Every act of communication, whether written, verbal, or non-verbal, is an expression of an unmet need. By clearly sharing our needs and listening for the needs of others, we can help each other fulfill them.
The author believes that our judgement of others is itself an expression of an unmet needing. He argues that this attention is misplaced: “Our attention is focused on classifying, analyzing, and determining levels of wrongness rather than on what we and others need and are not getting.”
For example: Replace ‘I am angry because they…’ with ‘I am angry because I am needing…’.

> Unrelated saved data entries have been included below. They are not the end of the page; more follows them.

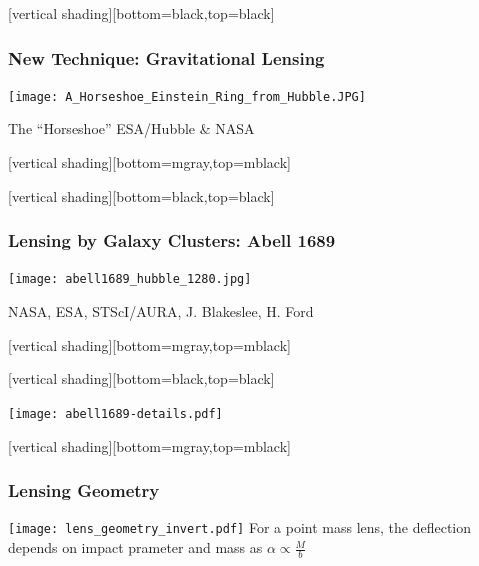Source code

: \documentclass{beamer}
\begin{document}
{
    [vertical shading][bottom=black,top=black]
	
    \frame
    {
        \frametitle{New Technique: Gravitational Lensing}

        \begin{center}
            \texttt{[image: A\_Horseshoe\_Einstein\_Ring\_from\_Hubble.JPG]}

            {\tiny \hfill The ``Horseshoe'' ESA/Hubble \& NASA}
        \end{center}
    }

    [vertical shading][bottom=mgray,top=mblack]

}

{
    [vertical shading][bottom=black,top=black]

    \frame
    {
        \frametitle{Lensing by Galaxy Clusters: Abell 1689}

        \begin{center}
            \texttt{[image: abell1689\_hubble\_1280.jpg]}

            {\tiny \hfill NASA, ESA, STScI/AURA, J. Blakeslee, H. Ford}
        \end{center}
    }

    [vertical shading][bottom=mgray,top=mblack]

}

{
    [vertical shading][bottom=black,top=black]

    \frame
    {
        \begin{center}
            \texttt{[image: abell1689-details.pdf]}
        \end{center}
    }

    [vertical shading][bottom=mgray,top=mblack]

}


\frame
{
    \frametitle{Lensing Geometry}

    \begin{center}
        \texttt{[image: lens\_geometry\_invert.pdf]}
        \newline
        For a point mass lens, the deflection depends on impact
        prameter and mass as
        \newline
        {\huge {\color{gold} $\alpha \propto \frac{M}{b}$ }}
    \end{center}
}
\end{document}
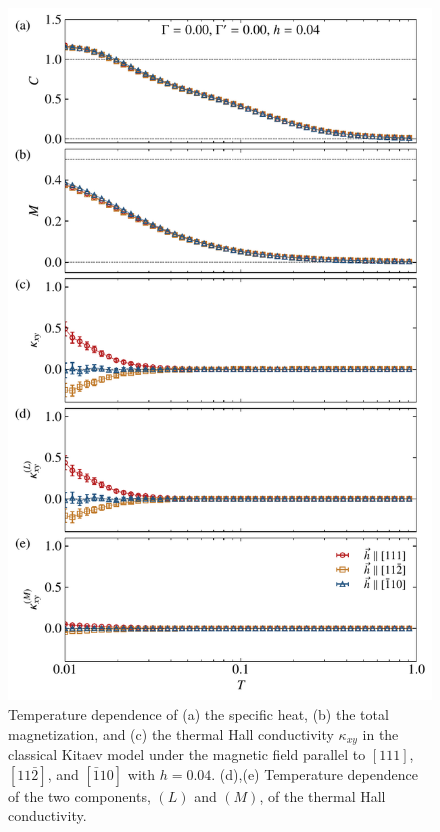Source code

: \documentclass[reprint,amsmath,amssymb,aps,prx]{revtex4-2}
\begin{document}
\begin{figure}[tbh] 
\begin{center} 
\includegraphics[width=0.9\linewidth]{Figs/fig_K-1.0_G0.00_Gp0.00_h0.04.pdf}
\vspace{-0.5cm} 
\caption{Temperature dependence of (a) the specific heat, (b) the total magnetization, and
(c) the thermal Hall conductivity $\kappa_{xy}$ in the classical Kitaev model under the magnetic field parallel to $[111]$, $[11\bar{2}]$, and $[\bar{1}10]$ with $h=0.04$.
(d),(e) Temperature dependence of the two components, $(L)$ and $(M)$, of the thermal Hall conductivity.}
\label{fig_classical_adep004}
\end{center}
\end{figure}
  
\end{document}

When making a request of someone, make it in the positive: ask for them to do something as specifically as possible, describing the action you wish to be taken. Avoid asking for someone to not do something, as that doesn’t give them any guidance on what they should do instead.
This is especially true in a group setting. Groups waste much time when they aren’t sure what the desired response is to a meeting.
The author makes the case that punishment is rarely the right tool to accomplish our goals. Especially in the long term. He explains:
“We are unlikely to get what we want when using punishment to change people’s behaviors. We can realize this by asking two questions: What do I want this person to do? What do I want this person’s reason to be for doing it?”
While punishment often gets us the answer we want to the first question, especially in the short term, it almost never gets us the answer we want to the second question.
Our gratitude is often expressed in too general of a fashion. Saying “thanks for cooking dinner” doesn’t help the recipient understand their impact on you. Instead, say:
1) This is what you did. 2) This is how I feel. 3) This is the need of mine that was met.
“I was so hungry after a long day at work. The dinner you made was so thoughtfully prepared. I feel satisfied and appreciative of the care you put into it.”